◆ **Your instructions**:
When you copy the data that follows, reproduce every word exactly and leave out the images.

[[ Material for this exercise open ]]

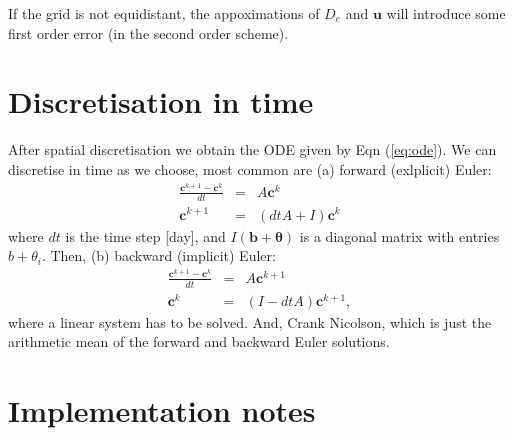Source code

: \documentclass[a4paper,10pt]{article}
\begin{document}
If the grid is not equidistant, the appoximations of $D_e$ and $\mathbf{u}$ will introduce some first order error (in the second order scheme). 


\section{Discretisation in time}

After spatial discretisation we obtain the ODE given by Eqn (\ref{eq:ode}). We can discretise in time as we choose, most common are (a) forward (exlplicit) Euler:
\begin{eqnarray}
\frac{\mathbf{c}^{k+1}-\mathbf{c}^k}{dt} &=& A \mathbf{c}^k \\
\mathbf{c}^{k+1} &=& (dt A + I)\mathbf{c}^k  
\end{eqnarray}
where $dt$ is the time step [day], and $ I(\mathbf{b}+\mathbf{\theta})$ is a diagonal matrix with entries $b+\theta_i$. Then, (b) backward (implicit) Euler:
\begin{eqnarray}
 \frac{\mathbf{c}^{k+1}-\mathbf{c}^k}{dt} &=& A \mathbf{c}^{k+1} \\
  \mathbf{c}^{k} &=& (I-dt A ) \mathbf{c}^{k+1} ,  
\end{eqnarray}
where a linear system has to be solved. And, Crank Nicolson, which is just the arithmetic mean of the forward and backward Euler solutions. 


\section{Implementation notes}
\end{document}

[[ Material for this exercise closed ]]

◆ **Task solution**:
Source code

: \documentclass[a4paper,10pt]{article}
\begin{document}
If the grid is not equidistant, the appoximations of $D_e$ and $\mathbf{u}$ will introduce some first order error (in the second order scheme). 


\section{Discretisation in time}

After spatial discretisation we obtain the ODE given by Eqn (\ref{eq:ode}). We can discretise in time as we choose, most common are (a) forward (exlplicit) Euler:
\begin{eqnarray}
\frac{\mathbf{c}^{k+1}-\mathbf{c}^k}{dt} &=& A \mathbf{c}^k \\
\mathbf{c}^{k+1} &=& (dt A + I)\mathbf{c}^k  
\end{eqnarray}
where $dt$ is the time step [day], and $ I(\mathbf{b}+\mathbf{\theta})$ is a diagonal matrix with entries $b+\theta_i$. Then, (b) backward (implicit) Euler:
\begin{eqnarray}
 \frac{\mathbf{c}^{k+1}-\mathbf{c}^k}{dt} &=& A \mathbf{c}^{k+1} \\
  \mathbf{c}^{k} &=& (I-dt A ) \mathbf{c}^{k+1} ,  
\end{eqnarray}
where a linear system has to be solved. And, Crank Nicolson, which is just the arithmetic mean of the forward and backward Euler solutions. 


\section{Implementation notes}
\end{document}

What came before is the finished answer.